One thing that concerns me today is how much people move these days. Or should I say, how little people move.
I love the stories of friends I know who have broken loose from sedentary lifestyles and found not only healthy living, but a sense of empowerment and a bigger world available to them.
The father of three who dropped 50 pounds and got his hypertension in check.
The woman, beaten down by a lot of what life has thrown at her, doing her first 5K. Which turned into a 10K. A half marathon. And then the full 26.2.
A woman who tried on her kid’s discarded hiking boots, hiked to the top of Pikes Peak and developed a habit that, 60 pounds later, has turned her into a lean, mean hiking machine.
But I know for each of these stories, there are scores of others in which people do not succeed in getting healthy. Surrounding them are forces that conspire to keep them inactive, eating junk and sleeping erratically. Awaiting them are obesity, hypertension, heart disease, stroke, cancer, diabetes and premature degradation of their musculo-skeletal system.
Call it death by underuse.
There are a lot of factors in this. Admittedly, some people choose to slowly kill themselves via lifestyle choices.
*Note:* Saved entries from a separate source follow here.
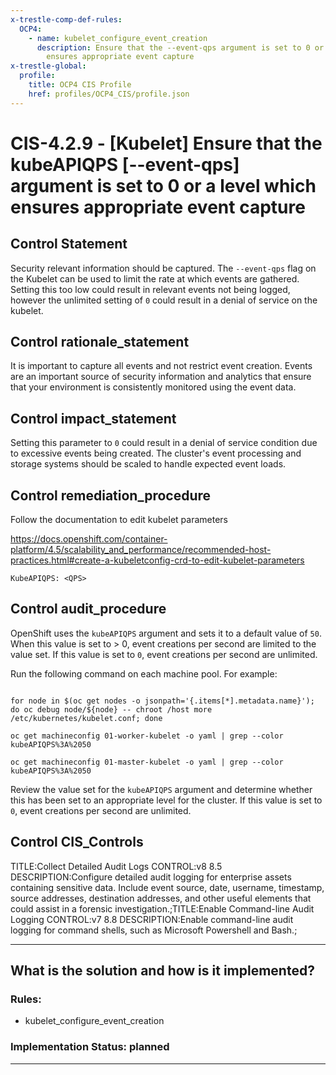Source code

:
 ```yaml
---
x-trestle-comp-def-rules:
  OCP4:
    - name: kubelet_configure_event_creation
      description: Ensure that the --event-qps argument is set to 0 or a level which
        ensures appropriate event capture
x-trestle-global:
  profile:
    title: OCP4 CIS Profile
    href: profiles/OCP4_CIS/profile.json
---
```


# CIS-4.2.9 - \[Kubelet\] Ensure that the kubeAPIQPS [--event-qps] argument is set to 0 or a level which ensures appropriate event capture

## Control Statement

Security relevant information should be captured. The `--event-qps` flag on the Kubelet can be used to limit the rate at which events are gathered. Setting this too low could result in relevant events not being logged, however the unlimited setting of `0` could result in a denial of service on the kubelet.

## Control rationale_statement

It is important to capture all events and not restrict event creation. Events are an important source of security information and analytics that ensure that your environment is consistently monitored using the event data.

## Control impact_statement

Setting this parameter to `0` could result in a denial of service condition due to excessive events being created. The cluster's event processing and storage systems should be scaled to handle expected event loads.

## Control remediation_procedure

Follow the documentation to edit kubelet parameters

https://docs.openshift.com/container-platform/4.5/scalability_and_performance/recommended-host-practices.html#create-a-kubeletconfig-crd-to-edit-kubelet-parameters

```
KubeAPIQPS: <QPS>
```

## Control audit_procedure

OpenShift uses the `kubeAPIQPS` argument and sets it to a default value of `50`. When this value is set to > 0, event creations per second are limited to the value set. If this value is set to `0`, event creations per second are unlimited.

Run the following command on each machine pool. For example:

```

for node in $(oc get nodes -o jsonpath='{.items[*].metadata.name}'); do oc debug node/${node} -- chroot /host more /etc/kubernetes/kubelet.conf; done

oc get machineconfig 01-worker-kubelet -o yaml | grep --color kubeAPIQPS%3A%2050

oc get machineconfig 01-master-kubelet -o yaml | grep --color kubeAPIQPS%3A%2050
```

Review the value set for the `kubeAPIQPS` argument and determine whether this has been set to an appropriate level for the cluster. If this value is set to `0`, event creations per second are unlimited.

## Control CIS_Controls

TITLE:Collect Detailed Audit Logs CONTROL:v8 8.5 DESCRIPTION:Configure detailed audit logging for enterprise assets containing sensitive data. Include event source, date, username, timestamp, source addresses, destination addresses, and other useful elements that could assist in a forensic investigation.;TITLE:Enable Command-line Audit Logging CONTROL:v7 8.8 DESCRIPTION:Enable command-line audit logging for command shells, such as Microsoft Powershell and Bash.;

______________________________________________________________________

## What is the solution and how is it implemented?

<!-- For implementation status enter one of: implemented, partial, planned, alternative, not-applicable -->

<!-- Note that the list of rules under ### Rules: is read-only and changes will not be captured after assembly to JSON -->

<!-- Add control implementation description here for control: CIS-4.2.9 -->

### Rules:

  - kubelet_configure_event_creation

### Implementation Status: planned

______________________________________________________________________
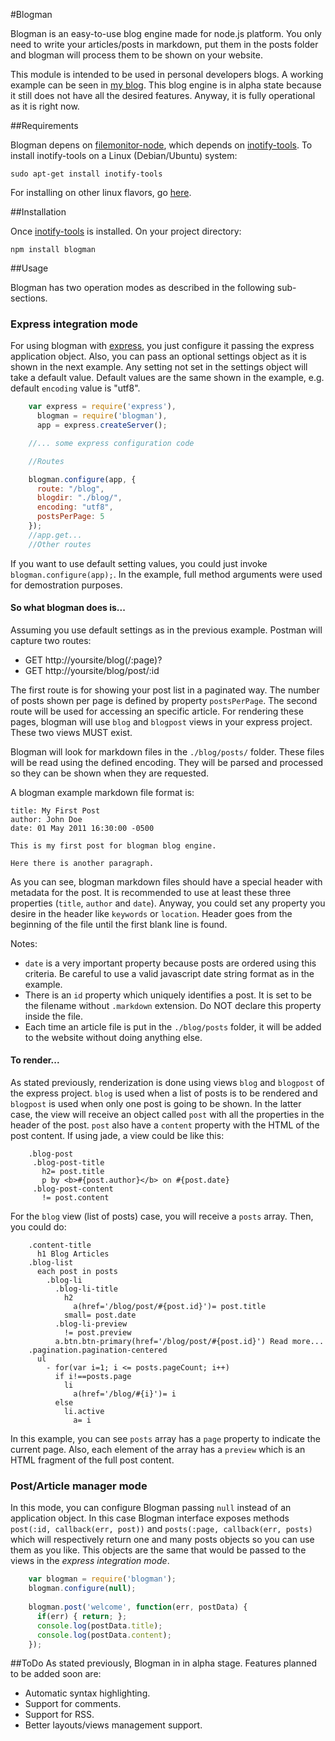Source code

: #Blogman

Blogman is an easy-to-use blog engine made for node.js platform. You only need to write your 
articles/posts in markdown, put them in the posts folder and blogman will process them to be shown 
on your website.

This module is intended to be used in personal developers blogs. A working example can be seen in 
[my blog][carlos-blog]. This blog engine is in alpha state because it still does not have all the 
desired features. Anyway, it is fully operational as it is right now.


##Requirements

Blogman depens on [filemonitor-node], which depends on [inotify-tools]. To install inotify-tools 
on a Linux (Debian/Ubuntu) system:

    sudo apt-get install inotify-tools

For installing on other linux flavors, go [here][getting-inotify-tools].


##Installation

Once [inotify-tools] is installed. On your project directory:

    npm install blogman


##Usage

Blogman has two operation modes as described in the following sub-sections.


### Express integration mode

For using blogman with [express], you just configure it passing the express application object.
Also, you can pass an optional settings object as it is shown in the next example. Any setting not
set in the settings object will take a default value. Default values are the same shown in the
example, e.g. default `encoding` value is "utf8".

```javascript
    var express = require('express'),
      blogman = require('blogman'),
      app = express.createServer();

    //... some express configuration code

    //Routes

    blogman.configure(app, {
      route: "/blog",
      blogdir: "./blog/",
      encoding: "utf8",
      postsPerPage: 5
    });
    //app.get...
    //Other routes
```

If you want to use default setting values, you could just invoke `blogman.configure(app);`.
In the example, full method arguments were used for demostration purposes.


#### So what blogman does is...

Assuming you use default settings as in the previous example. Postman will capture two routes:
- GET http://yoursite/blog(/:page)?
- GET http://yoursite/blog/post/:id

The first route is for showing your post list in a paginated way. The number of posts shown 
per page is defined by property `postsPerPage`. The second route will be used for accessing 
an specific article. For rendering these pages, blogman will use `blog` and `blogpost` 
views in your express project. These two views MUST exist.

Blogman will look for markdown files in the `./blog/posts/` folder. These files will be read 
using the defined encoding. They will be parsed and processed so they can be shown when they are
requested.

A blogman example markdown file format is:

    title: My First Post
    author: John Doe
    date: 01 May 2011 16:30:00 -0500

    This is my first post for blogman blog engine.
    
    Here there is another paragraph.

As you can see, blogman markdown files should have a special header with metadata for the post. 
It is recommended to use at least these three properties (`title`, `author` and `date`). Anyway, 
you could set any property you desire in the header like `keywords` or `location`. Header goes 
from the beginning of the file until the first blank line is found.

Notes:
- `date` is a very important property because posts are ordered using this criteria. Be careful 
to use a valid javascript date string format as in the example. 
- There is an `id` property which uniquely identifies a post. It is set to be the filename
without `.markdown` extension. Do NOT declare this property inside the file.
- Each time an article file is put in the `./blog/posts` folder, it will be added to the 
website without doing anything else.


#### To render...

As stated previously, renderization is done using views `blog` and `blogpost` of the express 
project. `blog` is used when a list of posts is to be rendered and `blogpost` is used when only 
one post is going to be shown. In the latter case, the view will receive an object called `post`
with all the properties in the header of the post. `post` also have a `content` property with 
the HTML of the post content. If using jade, a view could be like this:

```jade
    .blog-post
     .blog-post-title
       h2= post.title
       p by <b>#{post.author}</b> on #{post.date}
     .blog-post-content
       != post.content
```

For the `blog` view (list of posts) case, you will receive a `posts` array. Then, you could do:

```jade
    .content-title
      h1 Blog Articles
    .blog-list
      each post in posts
        .blog-li
          .blog-li-title
            h2
              a(href='/blog/post/#{post.id}')= post.title
            small= post.date
          .blog-li-preview
            != post.preview
          a.btn.btn-primary(href='/blog/post/#{post.id}') Read more...
    .pagination.pagination-centered
      ul
        - for(var i=1; i <= posts.pageCount; i++)
          if i!==posts.page
            li
              a(href='/blog/#{i}')= i
          else
            li.active
              a= i
```

In this example, you can see `posts` array has a `page` property to indicate the current page. 
Also, each element of the array has a `preview` which is an HTML fragment of the full post content.


### Post/Article manager mode

In this mode, you can configure Blogman passing `null` instead of an application object. In this
case Blogman interface exposes methods `post(:id, callback(err, post))` and
`posts(:page, callback(err, posts)` which will respectively return one and many posts objects so
you can use them as you like. This objects are the same that would be passed to the views in the
*express integration mode*.

```javascript
    var blogman = require('blogman');
    blogman.configure(null);
    
    blogman.post('welcome', function(err, postData) {
      if(err) { return; };
      console.log(postData.title);
      console.log(postData.content);
    });
```

##ToDo
As stated previously, Blogman in in alpha stage. Features planned to be added soon are:
- Automatic syntax highlighting.
- Support for comments. 
- Support for RSS.
- Better layouts/views management support.

[carlos-blog]: http://campo.com.co/blog
[filemonitor-node]: http://github.com/krlito/filemonitor-node
[inotifywait]: http://github.com/rvoicilas/inotify-tools/wiki
[inotify-tools]: http://github.com/rvoicilas/inotify-tools/wiki
[express]: http://github.com/visionmedia/express/ 
[getting-inotify-tools]: http://github.com/rvoicilas/inotify-tools/wiki/#wiki-getting
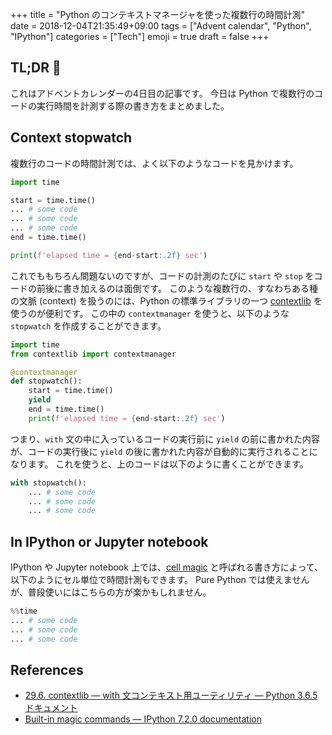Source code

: +++
title = "Python のコンテキストマネージャを使った複数行の時間計測"
date  = 2018-12-04T21:35:49+09:00
tags  = ["Advent calendar", "Python", "IPython"]
categories = ["Tech"]
emoji = true
draft = false
+++

## TL;DR :christmas_tree:

これはアドベントカレンダーの4日目の記事です。
今日は Python で複数行のコードの実行時間を計測する際の書き方をまとめました。

## Context stopwatch

複数行のコードの時間計測では、よく以下のようなコードを見かけます。

```python
import time

start = time.time()
... # some code
... # some code
... # some code
end = time.time()

print(f'elapsed time = {end-start:.2f} sec')
```

これでももちろん問題ないのですが、コードの計測のたびに `start` や `stop` をコードの前後に書き加えるのは面倒です。
このような複数行の、すなわちある種の文脈 (context) を扱うのには、Python の標準ライブラリの一つ [contextlib](https://docs.python.jp/3/library/contextlib.html?highlight=contextlib#contextlib.contextmanager) を使うのが便利です。
この中の `contextmanager` を使うと、以下のような `stopwatch` を作成することができます。

```python
import time
from contextlib import contextmanager

@contextmanager
def stopwatch():
    start = time.time()
    yield
    end = time.time()
    print(f'elapsed time = {end-start:.2f} sec')
```

つまり、`with` 文の中に入っているコードの実行前に `yield` の前に書かれた内容が、コードの実行後に `yield` の後に書かれた内容が自動的に実行されることになります。
これを使うと、上のコードは以下のように書くことができます。

```python
with stopwatch():
    ... # some code
    ... # some code
    ... # some code
```

## In IPython or Jupyter notebook

IPython や Jupyter notebook 上では、[cell magic](https://ipython.readthedocs.io/en/stable/interactive/magics.html) と呼ばれる書き方によって、以下のようにセル単位で時間計測もできます。
Pure Python では使えませんが、普段使いにはこちらの方が楽かもしれません。

```python
%%time
... # some code
... # some code
... # some code
```

## References

+ [29\.6\. contextlib — with 文コンテキスト用ユーティリティ — Python 3\.6\.5 ドキュメント](https://docs.python.jp/3/library/contextlib.html?highlight=contextlib)
+ [Built-in magic commands &mdash; IPython 7.2.0 documentation](https://ipython.readthedocs.io/en/stable/interactive/magics.html)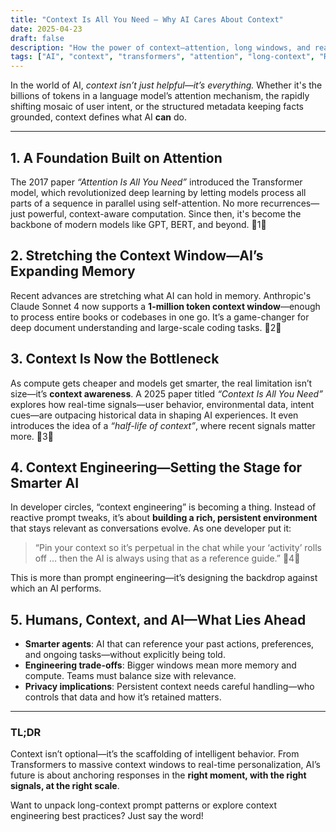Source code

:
 ```yaml
---
title: "Context Is All You Need — Why AI Cares About Context"
date: 2025-04-23
draft: false
description: "How the power of context—attention, long windows, and real-time signals—is becoming AI’s most valuable asset."
tags: ["AI", "context", "transformers", "attention", "long-context", "RAG"]
---
```


In the world of AI, *context isn’t just helpful—it’s everything.* Whether it's the billions of tokens in a language model’s attention mechanism, the rapidly shifting mosaic of user intent, or the structured metadata keeping facts grounded, context defines what AI **can** do.

---

##  1. A Foundation Built on Attention

The 2017 paper *“Attention Is All You Need”* introduced the Transformer model, which revolutionized deep learning by letting models process all parts of a sequence in parallel using self-attention. No more recurrences—just powerful, context-aware computation. Since then, it's become the backbone of modern models like GPT, BERT, and beyond. 1

##  2. Stretching the Context Window—AI’s Expanding Memory

Recent advances are stretching what AI can hold in memory. Anthropic's Claude Sonnet 4 now supports a **1-million token context window**—enough to process entire books or codebases in one go. It’s a game-changer for deep document understanding and large-scale coding tasks. 2

##  3. Context Is Now the Bottleneck

As compute gets cheaper and models get smarter, the real limitation isn’t size—it’s **context awareness**. A 2025 paper titled *“Context Is All You Need”* explores how real-time signals—user behavior, environmental data, intent cues—are outpacing historical data in shaping AI experiences. It even introduces the idea of a *“half-life of context”*, where recent signals matter more. 3

##  4. Context Engineering—Setting the Stage for Smarter AI

In developer circles, “context engineering” is becoming a thing. Instead of reactive prompt tweaks, it’s about **building a rich, persistent environment** that stays relevant as conversations evolve. As one developer put it:
> “Pin your context so it’s perpetual in the chat while your ‘activity’ rolls off … then the AI is always using that as a reference guide.” 4

This is more than prompt engineering—it’s designing the backdrop against which an AI performs.

##  5. Humans, Context, and AI—What Lies Ahead

- **Smarter agents**: AI that can reference your past actions, preferences, and ongoing tasks—without explicitly being told.
- **Engineering trade-offs**: Bigger windows mean more memory and compute. Teams must balance size with relevance.
- **Privacy implications**: Persistent context needs careful handling—who controls that data and how it’s retained matters.

---

###  TL;DR

Context isn’t optional—it’s the scaffolding of intelligent behavior. From Transformers to massive context windows to real-time personalization, AI’s future is about anchoring responses in the **right moment, with the right signals, at the right scale**.

Want to unpack long-context prompt patterns or explore context engineering best practices? Just say the word!
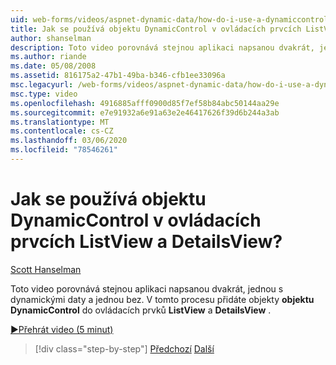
 ```yaml
---
uid: web-forms/videos/aspnet-dynamic-data/how-do-i-use-a-dynamiccontrol-in-listview-and-detailsview-controls
title: Jak se používá objektu DynamicControl v ovládacích prvcích ListView a DetailsView? | Dokumenty Microsoft
author: shanselman
description: Toto video porovnává stejnou aplikaci napsanou dvakrát, jednou s dynamickými daty a jednou bez. V tomto procesu přidáte objekty objektu DynamicControl do zobrazení ListView a...
ms.author: riande
ms.date: 05/08/2008
ms.assetid: 816175a2-47b1-49ba-b346-cfb1ee33096a
msc.legacyurl: /web-forms/videos/aspnet-dynamic-data/how-do-i-use-a-dynamiccontrol-in-listview-and-detailsview-controls
msc.type: video
ms.openlocfilehash: 4916885afff0900d85f7ef58b84abc50144aa29e
ms.sourcegitcommit: e7e91932a6e91a63e2e46417626f39d6b244a3ab
ms.translationtype: MT
ms.contentlocale: cs-CZ
ms.lasthandoff: 03/06/2020
ms.locfileid: "78546261"
---
```

# <a name="how-do-i-use-a-dynamiccontrol-in-listview-and-detailsview-controls"></a>Jak se používá objektu DynamicControl v ovládacích prvcích ListView a DetailsView?

[Scott Hanselman](https://github.com/shanselman)

Toto video porovnává stejnou aplikaci napsanou dvakrát, jednou s dynamickými daty a jednou bez. V tomto procesu přidáte objekty **objektu DynamicControl** do ovládacích prvků **ListView** a **DetailsView** .

[&#9654;Přehrát video (5 minut)](https://channel9.msdn.com/Blogs/ASP-NET-Site-Videos/how-do-i-use-a-dynamiccontrol-in-listview-and-detailsview-controls)

> [!div class="step-by-step"]
> [Předchozí](how-do-i-display-unknown-datatypes.md)
> [Další](getting-started-with-dynamic-data.md)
But in other instances, things are done to us that work us into an oddly stressful state of physical inactivity.
One of those things: Our cities.
More than 80 percent of the U.S. population lives in urban areas. Different historical and socio-economic factors have determined how these communities are designed and grow. What is mostly true, especially in the Midwest and West, is that our cities are compartmentalized in ways that inhibit the free flow of people moving in things other than our cars. Let’s take a tour so you can see what I mean.
Here is where we work.
Here is where we shop.
Here is where we entertain ourselves.
And this is where we live.
And this is how we get to all these places, which are often disconnected from each other, sometimes at distances of 10, 20, or even 50 miles or more.
For a lot of us, that means sitting in a car for anywhere from 10 to 90 minutes a day to get to and from work; 8 to 12 hours a day sitting at work; 10 to 30 minutes each way to go shopping; 10 to 60 minutes going somewhere to sit and eat, then jump back in the car to sit and watch a two-hour show; and when it’s all done and over with, plop down at home in front of the TV and spend the last waking moments of our day sitting.
By the way, sitting a lot is not good for you.
A lot of us, in an attempt to escape these confines, buy a house on land in the country, with the thought of being able to relax in peace and quiet, in nature, and away from the stresses of battling city congestion. The reality is that it usually just increases our drive times, because a home in the exburbs or out in the country is just another compartment of a life filled with disconnected compartments in which navigating the to-and-from requires more time on your butt, driving.
This is the reality of modern, zoned development. Want an ice cream cone? Get in your car and drive. Need to pick up some groceries? Get a bite to eat? Meet someone for a brew or two? Drive time is involved. And on Sundays, a lot of us pile the family into the car (big SUV?) and drive a good ways to church, sometimes to buildings that resemble malls, complete with sprawling parking lots to handle all those wheeled metal boxes toting the faithful to their respective houses of worship.
Notice I haven’t even mentioned things like going to the gym for a lift or heading somewhere to go run run or ride your bike. Most times, you’ve got to drive to those places, too, because neighborhood fitness centers have been replaced by big gyms in strip malls and shopping districts, many neighborhoods aren’t pedestrian-friendly and most parks aren’t designed for much else outside of playgrounds or your kids’ baseball/softball/soccer games in mind.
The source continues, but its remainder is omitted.